Tonight a very significant debate will take place in a small Buckinghamshire market town that could have serious consequences for all of us who believe in simple freedoms and choice.
Defending of basic liberties does take you to some strange places. Not that Stony Stratford is in anyway strange. It is its very normality that makes it slightly odd. But it is to this old market town on Watling Street, part swallowed by Milton Keynes, that I visited on Saturday to play my part in the battle for freedom. And tonight Stony Stratford Town Council will debate a proposal that could lead to smoking being banned in every street, park and public place in the area.
Stony Stratford, famous for its two coaching inns, The Cock and The Bull, last hit the national headlines in 1483 when Richard III took the young King Edward into custody, is in many ways Middle England, and as has been pointed out by better informed people than I, that when it comes to rebellion, England's rebellions are of a conservative nature.

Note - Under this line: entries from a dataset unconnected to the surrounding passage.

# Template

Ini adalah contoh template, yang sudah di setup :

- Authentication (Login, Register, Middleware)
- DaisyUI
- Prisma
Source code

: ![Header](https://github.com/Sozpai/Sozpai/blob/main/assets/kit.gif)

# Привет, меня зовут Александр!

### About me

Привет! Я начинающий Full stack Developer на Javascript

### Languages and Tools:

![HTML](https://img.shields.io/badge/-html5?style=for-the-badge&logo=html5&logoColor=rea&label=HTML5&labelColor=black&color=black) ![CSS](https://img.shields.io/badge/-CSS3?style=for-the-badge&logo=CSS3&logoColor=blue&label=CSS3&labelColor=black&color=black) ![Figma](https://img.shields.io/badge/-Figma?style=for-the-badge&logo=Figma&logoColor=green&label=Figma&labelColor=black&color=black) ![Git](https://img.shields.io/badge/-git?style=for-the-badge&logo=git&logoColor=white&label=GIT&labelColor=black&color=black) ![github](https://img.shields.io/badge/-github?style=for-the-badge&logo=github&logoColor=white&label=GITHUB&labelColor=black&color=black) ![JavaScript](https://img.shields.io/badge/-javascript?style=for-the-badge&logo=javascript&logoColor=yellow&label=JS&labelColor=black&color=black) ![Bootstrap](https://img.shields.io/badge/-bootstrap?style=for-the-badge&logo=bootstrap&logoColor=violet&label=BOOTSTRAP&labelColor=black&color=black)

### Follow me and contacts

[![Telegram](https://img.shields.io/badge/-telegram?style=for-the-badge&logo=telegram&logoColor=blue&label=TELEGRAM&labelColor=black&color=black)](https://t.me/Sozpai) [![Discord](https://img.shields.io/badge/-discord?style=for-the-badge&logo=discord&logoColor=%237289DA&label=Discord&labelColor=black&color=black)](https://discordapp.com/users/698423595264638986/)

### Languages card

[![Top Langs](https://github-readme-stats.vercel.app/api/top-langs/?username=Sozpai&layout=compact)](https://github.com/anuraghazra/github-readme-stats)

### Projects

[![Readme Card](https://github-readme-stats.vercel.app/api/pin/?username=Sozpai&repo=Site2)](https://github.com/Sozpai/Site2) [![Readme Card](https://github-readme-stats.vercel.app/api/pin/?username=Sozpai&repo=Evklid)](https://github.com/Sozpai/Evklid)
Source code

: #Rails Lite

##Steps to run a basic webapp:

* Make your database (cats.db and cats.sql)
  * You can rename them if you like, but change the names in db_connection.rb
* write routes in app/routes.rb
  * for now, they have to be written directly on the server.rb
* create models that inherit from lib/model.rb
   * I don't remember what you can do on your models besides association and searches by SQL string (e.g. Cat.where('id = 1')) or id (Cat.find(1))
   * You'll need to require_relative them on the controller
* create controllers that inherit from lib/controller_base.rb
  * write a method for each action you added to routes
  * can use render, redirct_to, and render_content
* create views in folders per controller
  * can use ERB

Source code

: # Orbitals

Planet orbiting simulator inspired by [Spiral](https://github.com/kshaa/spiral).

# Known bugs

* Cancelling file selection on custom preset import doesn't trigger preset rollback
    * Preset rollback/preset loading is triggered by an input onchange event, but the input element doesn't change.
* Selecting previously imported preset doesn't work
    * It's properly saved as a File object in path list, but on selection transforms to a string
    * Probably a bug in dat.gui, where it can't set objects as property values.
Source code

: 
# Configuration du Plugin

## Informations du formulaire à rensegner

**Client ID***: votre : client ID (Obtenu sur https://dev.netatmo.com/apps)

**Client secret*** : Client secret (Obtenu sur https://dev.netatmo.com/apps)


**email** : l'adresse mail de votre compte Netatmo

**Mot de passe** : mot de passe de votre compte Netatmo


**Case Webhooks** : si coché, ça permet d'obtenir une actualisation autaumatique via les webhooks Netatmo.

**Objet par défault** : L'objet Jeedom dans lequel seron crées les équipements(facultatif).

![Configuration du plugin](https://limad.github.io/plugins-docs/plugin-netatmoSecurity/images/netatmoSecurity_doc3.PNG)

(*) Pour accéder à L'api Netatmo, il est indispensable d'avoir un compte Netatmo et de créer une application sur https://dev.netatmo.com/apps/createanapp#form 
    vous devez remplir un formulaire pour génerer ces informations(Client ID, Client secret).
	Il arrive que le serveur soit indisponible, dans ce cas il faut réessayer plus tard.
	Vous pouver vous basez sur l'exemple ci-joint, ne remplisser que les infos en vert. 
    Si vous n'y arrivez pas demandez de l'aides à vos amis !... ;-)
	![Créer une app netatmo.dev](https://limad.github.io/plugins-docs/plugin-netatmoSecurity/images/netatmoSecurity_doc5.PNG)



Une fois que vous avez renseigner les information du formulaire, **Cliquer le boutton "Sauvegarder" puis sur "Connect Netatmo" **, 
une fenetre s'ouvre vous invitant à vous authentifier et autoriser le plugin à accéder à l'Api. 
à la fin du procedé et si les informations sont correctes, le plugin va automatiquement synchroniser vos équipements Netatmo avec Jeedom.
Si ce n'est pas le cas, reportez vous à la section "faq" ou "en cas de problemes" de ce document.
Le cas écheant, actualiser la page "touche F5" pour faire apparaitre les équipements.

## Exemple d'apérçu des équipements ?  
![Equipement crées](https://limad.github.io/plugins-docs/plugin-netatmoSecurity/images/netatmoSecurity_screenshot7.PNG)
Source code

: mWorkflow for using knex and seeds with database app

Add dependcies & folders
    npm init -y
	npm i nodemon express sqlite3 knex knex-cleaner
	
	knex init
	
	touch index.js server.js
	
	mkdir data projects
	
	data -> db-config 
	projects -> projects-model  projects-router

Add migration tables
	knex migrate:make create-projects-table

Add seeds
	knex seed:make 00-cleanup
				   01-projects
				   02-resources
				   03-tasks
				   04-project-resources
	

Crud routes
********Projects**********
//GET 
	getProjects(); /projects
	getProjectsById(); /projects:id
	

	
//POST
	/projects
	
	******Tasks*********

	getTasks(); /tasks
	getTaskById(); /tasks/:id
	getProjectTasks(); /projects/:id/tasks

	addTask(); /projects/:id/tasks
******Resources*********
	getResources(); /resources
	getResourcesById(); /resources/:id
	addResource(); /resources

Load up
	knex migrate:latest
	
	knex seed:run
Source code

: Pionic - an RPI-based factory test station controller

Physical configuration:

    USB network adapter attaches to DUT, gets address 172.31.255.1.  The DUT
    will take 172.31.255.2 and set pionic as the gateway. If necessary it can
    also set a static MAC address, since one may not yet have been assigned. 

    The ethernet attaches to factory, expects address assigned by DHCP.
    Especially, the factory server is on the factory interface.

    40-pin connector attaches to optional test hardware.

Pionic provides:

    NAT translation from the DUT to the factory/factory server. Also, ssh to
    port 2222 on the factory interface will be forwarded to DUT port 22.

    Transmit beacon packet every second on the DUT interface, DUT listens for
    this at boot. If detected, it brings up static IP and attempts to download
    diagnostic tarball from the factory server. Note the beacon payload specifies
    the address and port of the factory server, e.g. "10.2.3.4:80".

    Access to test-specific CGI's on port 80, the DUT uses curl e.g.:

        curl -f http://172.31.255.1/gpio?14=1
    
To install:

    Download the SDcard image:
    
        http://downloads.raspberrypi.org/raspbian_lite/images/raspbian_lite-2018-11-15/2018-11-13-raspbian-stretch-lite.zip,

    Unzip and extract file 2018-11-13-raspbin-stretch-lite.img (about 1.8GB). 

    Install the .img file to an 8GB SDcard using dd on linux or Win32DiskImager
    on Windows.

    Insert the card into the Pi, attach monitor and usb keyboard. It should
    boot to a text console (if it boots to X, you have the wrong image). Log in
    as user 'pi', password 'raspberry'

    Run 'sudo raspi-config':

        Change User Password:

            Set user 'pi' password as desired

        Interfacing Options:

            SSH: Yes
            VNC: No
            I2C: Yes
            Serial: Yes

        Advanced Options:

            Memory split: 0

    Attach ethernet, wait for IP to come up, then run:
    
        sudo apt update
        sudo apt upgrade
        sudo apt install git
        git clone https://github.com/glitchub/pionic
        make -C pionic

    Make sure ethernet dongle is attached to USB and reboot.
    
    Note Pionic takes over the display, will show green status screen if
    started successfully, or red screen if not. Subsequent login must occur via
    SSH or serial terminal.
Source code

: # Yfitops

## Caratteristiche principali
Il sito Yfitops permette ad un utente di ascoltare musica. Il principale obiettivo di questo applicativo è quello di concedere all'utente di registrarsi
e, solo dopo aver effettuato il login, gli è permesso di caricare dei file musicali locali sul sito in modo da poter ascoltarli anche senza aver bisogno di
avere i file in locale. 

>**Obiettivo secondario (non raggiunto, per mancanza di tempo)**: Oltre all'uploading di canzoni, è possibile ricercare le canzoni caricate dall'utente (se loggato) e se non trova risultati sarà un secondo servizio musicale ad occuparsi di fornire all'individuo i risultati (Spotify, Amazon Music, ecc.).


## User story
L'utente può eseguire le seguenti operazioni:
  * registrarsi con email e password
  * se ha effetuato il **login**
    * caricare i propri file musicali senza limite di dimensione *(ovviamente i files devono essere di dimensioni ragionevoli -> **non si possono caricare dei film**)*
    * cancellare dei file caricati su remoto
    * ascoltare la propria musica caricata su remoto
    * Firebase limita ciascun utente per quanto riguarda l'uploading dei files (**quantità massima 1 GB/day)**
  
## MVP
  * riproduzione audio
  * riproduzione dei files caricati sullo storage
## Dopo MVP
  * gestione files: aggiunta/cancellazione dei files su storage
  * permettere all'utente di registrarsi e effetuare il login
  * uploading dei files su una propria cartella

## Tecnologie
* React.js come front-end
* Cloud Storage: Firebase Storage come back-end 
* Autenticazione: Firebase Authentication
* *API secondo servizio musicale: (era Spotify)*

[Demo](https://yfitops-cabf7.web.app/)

Most outbreaks of people against the system, from Hereward the Wake, through the Peasants Revolt and onwards through Buckinghamshire's own Captain Swing Riots, the Chartists and even the miners in their way have been in defence of what one can call, 'customary rights'.
And here we are again. Defending those customary rights in Stony Stratford. The reason is simple, a local Councillor in his wisdom has decided to make this town in my constituency a test case for liberty. He wishes to ban smoking, not merely in the pubs and cafes, after all that illiberal act has already been passed by those who claim to know so much better than us how to live our lives, but in the very streets and parks themselves.
Now, though a smoker myself, I am well aware that the habit can kill. I was taught what a dreadful thing it was to smoke, as was anybody born since the war. It's OK, we know but we makes our choices in life.
And we choose to ignore the warnings to our own detriment. That is what freedom tastes like. Of course our protest was organised on a Saturday in July so I should have known that an event designed specifically to be held out of doors would be driven inside by the downpour. And as must have been expected I was myself far far later than I should have been. (You try the M25 in what would be described on the Shipping Forecast as 'Heavy Rain... Bad").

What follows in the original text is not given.